¿Cómo combatir el síndrome de Weimar?
Rumanía se ha convertido en un ejemplo de libro de uno de los dilemas más acuciantes de todos los sistemas democráticos


Rumanía puede elegir en las elecciones presidenciales de hoy a un representante de la ultraderecha. Después de la primera vuelta celebrada el pasado 4 de mayo, el candidato de este signo político, George Simion, obtuvo el 41 % de los votos, duplicando casi el resultado del segundo mejor colocado, Nicusor Dan, centrista. Ambos se enfrentan ahora para decidir quién acabará gobernando un país bajo régimen presidencialista. Todavía no hay certeza sobre el resultado final, pero Simion va de claro favorito. Lo interesante del caso, y por eso tiene a Bruselas temblando, es que se adscribe explícitamente al programa trumpista y ha amenazado ya con vetar en la UE la ayuda militar a Ucrania y se opone, entre otras cosas, a la política de defensa europea. O sea, que estamos ante una especie de Orban bis, el perfecto aliado para los pro-putinistas europeos. En un país, además, fronterizo de Ucrania y clave para el tránsito de las exportaciones de esta nación y para vehicular la ayuda occidental en la guerra.

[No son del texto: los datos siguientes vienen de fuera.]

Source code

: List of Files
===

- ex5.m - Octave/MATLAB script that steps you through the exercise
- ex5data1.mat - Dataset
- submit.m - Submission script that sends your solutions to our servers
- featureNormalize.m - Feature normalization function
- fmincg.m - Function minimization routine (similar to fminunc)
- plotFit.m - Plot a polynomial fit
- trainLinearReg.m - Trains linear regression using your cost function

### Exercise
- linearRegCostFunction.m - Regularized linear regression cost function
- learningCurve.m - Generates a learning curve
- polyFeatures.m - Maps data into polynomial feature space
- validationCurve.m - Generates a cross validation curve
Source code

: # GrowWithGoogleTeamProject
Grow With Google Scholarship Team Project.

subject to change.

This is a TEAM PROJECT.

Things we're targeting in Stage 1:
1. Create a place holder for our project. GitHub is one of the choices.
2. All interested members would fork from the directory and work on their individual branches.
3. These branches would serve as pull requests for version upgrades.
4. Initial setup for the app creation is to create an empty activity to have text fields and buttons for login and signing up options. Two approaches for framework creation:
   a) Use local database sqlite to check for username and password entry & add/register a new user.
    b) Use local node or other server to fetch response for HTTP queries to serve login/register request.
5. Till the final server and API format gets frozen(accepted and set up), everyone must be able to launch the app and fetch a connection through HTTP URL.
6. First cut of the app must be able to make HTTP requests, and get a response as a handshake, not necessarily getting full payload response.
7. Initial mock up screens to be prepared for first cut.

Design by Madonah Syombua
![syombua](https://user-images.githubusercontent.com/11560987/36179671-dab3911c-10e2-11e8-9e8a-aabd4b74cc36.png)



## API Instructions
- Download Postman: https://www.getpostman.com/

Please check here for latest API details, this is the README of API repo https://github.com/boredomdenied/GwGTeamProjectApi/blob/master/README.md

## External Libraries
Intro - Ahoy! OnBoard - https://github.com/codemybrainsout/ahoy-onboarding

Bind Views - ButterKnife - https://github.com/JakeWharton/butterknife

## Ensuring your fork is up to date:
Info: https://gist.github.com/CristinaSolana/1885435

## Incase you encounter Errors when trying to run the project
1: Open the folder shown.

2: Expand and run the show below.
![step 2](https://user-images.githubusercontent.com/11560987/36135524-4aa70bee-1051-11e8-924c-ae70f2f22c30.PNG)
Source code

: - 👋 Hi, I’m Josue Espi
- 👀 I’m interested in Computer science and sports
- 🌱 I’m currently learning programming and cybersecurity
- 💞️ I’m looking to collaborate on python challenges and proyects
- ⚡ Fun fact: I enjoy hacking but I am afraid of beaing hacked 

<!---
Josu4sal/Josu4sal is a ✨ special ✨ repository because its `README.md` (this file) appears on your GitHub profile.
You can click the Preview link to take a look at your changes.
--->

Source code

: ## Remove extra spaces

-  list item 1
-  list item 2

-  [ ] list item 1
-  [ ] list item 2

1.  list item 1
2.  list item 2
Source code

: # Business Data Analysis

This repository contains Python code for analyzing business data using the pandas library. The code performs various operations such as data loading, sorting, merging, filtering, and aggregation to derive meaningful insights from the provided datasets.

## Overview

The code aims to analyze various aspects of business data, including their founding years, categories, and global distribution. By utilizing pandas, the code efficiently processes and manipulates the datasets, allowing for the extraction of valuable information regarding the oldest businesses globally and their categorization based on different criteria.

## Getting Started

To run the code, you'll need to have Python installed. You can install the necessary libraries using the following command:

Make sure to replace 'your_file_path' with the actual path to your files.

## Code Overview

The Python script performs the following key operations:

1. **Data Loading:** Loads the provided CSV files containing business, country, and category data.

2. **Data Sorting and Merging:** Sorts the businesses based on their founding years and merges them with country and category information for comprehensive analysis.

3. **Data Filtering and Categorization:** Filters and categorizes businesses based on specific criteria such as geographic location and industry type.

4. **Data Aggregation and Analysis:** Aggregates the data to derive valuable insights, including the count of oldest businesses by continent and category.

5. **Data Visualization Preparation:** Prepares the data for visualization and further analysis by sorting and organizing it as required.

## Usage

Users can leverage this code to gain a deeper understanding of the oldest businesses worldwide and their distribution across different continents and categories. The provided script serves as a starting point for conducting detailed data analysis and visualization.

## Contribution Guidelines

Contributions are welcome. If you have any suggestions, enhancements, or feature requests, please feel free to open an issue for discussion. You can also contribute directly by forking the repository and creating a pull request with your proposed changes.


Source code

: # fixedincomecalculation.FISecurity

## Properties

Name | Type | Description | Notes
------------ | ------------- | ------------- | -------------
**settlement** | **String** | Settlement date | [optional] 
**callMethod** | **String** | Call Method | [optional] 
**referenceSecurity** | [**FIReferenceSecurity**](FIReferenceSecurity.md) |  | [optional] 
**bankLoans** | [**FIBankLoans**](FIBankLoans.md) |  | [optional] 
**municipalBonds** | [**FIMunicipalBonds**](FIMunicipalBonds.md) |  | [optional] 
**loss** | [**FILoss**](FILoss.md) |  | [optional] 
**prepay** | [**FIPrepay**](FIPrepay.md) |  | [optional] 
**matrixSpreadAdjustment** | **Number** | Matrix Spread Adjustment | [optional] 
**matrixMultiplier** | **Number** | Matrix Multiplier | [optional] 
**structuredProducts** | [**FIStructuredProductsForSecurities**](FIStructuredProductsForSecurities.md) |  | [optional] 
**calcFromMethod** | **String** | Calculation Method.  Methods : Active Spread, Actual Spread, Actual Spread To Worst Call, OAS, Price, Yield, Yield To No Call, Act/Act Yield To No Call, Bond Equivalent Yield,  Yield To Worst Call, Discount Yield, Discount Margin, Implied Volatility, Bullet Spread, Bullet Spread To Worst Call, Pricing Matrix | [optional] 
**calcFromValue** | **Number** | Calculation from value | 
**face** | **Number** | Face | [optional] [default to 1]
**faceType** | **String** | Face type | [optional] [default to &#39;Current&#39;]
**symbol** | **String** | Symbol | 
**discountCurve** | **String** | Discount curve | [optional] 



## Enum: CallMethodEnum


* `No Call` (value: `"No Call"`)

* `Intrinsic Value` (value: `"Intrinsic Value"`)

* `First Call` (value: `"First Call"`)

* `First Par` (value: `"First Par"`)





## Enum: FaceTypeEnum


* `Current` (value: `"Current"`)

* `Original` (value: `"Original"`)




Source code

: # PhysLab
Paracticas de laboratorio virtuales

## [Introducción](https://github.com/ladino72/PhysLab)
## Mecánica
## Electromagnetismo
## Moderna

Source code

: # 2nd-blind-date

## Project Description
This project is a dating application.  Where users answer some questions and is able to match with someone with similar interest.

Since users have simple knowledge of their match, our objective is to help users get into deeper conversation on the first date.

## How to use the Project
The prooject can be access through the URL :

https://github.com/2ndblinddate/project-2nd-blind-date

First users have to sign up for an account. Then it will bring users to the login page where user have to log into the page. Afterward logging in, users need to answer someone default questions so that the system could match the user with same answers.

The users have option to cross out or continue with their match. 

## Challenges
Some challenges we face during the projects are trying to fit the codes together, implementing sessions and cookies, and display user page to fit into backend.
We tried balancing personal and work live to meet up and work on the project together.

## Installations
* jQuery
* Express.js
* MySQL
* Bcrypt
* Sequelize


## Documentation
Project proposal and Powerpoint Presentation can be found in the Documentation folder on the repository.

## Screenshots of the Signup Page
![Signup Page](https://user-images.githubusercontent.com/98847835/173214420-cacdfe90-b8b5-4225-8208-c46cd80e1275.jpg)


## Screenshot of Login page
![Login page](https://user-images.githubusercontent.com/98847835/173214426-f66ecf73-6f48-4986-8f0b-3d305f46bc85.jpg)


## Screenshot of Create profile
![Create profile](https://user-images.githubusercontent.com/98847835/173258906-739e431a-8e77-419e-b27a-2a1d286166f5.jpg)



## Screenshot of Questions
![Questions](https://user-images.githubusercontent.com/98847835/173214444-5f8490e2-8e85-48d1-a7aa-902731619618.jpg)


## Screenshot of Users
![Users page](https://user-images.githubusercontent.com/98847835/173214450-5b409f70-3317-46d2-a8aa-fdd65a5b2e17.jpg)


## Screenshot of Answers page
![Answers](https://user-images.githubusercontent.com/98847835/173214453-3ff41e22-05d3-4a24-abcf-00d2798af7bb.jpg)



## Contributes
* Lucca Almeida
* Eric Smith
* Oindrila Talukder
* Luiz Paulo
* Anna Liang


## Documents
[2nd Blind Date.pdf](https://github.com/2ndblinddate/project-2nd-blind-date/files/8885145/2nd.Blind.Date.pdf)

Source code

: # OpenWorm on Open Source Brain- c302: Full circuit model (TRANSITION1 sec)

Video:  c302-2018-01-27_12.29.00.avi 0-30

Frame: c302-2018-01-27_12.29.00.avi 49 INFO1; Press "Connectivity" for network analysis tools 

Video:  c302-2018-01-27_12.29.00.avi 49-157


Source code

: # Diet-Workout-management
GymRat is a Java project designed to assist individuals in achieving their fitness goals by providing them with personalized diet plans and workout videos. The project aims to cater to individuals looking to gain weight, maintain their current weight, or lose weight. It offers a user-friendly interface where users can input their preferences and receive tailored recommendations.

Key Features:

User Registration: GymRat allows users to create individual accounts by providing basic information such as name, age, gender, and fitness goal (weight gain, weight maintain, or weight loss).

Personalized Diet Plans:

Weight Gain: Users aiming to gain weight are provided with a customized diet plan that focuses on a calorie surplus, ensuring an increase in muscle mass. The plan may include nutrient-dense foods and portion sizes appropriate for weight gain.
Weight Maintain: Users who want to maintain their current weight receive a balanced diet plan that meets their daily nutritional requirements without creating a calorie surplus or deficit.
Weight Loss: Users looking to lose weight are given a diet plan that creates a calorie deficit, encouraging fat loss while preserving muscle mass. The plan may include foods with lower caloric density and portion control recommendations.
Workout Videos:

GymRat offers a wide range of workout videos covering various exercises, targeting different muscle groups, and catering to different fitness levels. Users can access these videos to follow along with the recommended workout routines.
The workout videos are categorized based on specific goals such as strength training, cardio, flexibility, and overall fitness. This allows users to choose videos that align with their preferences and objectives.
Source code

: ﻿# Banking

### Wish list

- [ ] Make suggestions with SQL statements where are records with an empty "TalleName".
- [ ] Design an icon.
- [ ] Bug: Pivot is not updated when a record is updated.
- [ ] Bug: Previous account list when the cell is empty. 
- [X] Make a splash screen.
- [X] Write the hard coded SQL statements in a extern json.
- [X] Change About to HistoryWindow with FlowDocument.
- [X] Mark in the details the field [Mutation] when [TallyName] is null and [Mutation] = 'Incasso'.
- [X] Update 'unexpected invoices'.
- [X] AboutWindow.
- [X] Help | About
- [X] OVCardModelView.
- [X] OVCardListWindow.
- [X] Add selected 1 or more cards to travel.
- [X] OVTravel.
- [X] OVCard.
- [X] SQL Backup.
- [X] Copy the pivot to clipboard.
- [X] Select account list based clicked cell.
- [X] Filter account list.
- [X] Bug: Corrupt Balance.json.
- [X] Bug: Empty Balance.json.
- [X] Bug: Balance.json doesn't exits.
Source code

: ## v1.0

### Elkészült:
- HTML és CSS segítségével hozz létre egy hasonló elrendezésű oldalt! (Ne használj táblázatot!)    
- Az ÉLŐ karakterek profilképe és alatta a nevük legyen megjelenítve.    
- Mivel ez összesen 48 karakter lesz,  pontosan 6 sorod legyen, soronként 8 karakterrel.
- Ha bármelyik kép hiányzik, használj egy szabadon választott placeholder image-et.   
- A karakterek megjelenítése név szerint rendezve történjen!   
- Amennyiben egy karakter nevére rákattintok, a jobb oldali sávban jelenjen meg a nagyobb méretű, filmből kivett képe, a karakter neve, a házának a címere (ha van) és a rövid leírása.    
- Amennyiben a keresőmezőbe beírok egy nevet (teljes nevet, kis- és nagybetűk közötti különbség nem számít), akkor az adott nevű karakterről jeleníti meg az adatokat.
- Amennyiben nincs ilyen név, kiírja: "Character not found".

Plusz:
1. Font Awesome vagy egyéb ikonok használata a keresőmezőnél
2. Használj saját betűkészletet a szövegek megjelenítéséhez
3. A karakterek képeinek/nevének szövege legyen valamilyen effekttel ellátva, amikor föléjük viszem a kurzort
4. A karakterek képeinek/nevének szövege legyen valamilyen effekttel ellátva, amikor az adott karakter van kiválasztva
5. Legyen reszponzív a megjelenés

El motivo por el que traigo a colación este asunto no es, sin embargo, por consideraciones geopolíticas, sino porque Rumanía se ha convertido en un ejemplo de libro de uno de los dilemas más acuciantes de todos los sistemas democráticos; a saber, las fuertes tensiones entre principio mayoritario y Estado de derecho. Como se recordará, estas elecciones son prolongación de las del pasado noviembre, anuladas por el Tribunal Constitucional de este país debido a una supuesta interferencia rusa a favor del candidato ultraderechista Calin Georgescu, vencedor de la primera vuelta y a quien se prohibió volver a presentarse. Simion ha tomado el relevo para enmendar lo que considera un “golpe de Estado” y lo peor de todo es que, salvo sorpresa, los ciudadanos pueden acabar dándole la razón.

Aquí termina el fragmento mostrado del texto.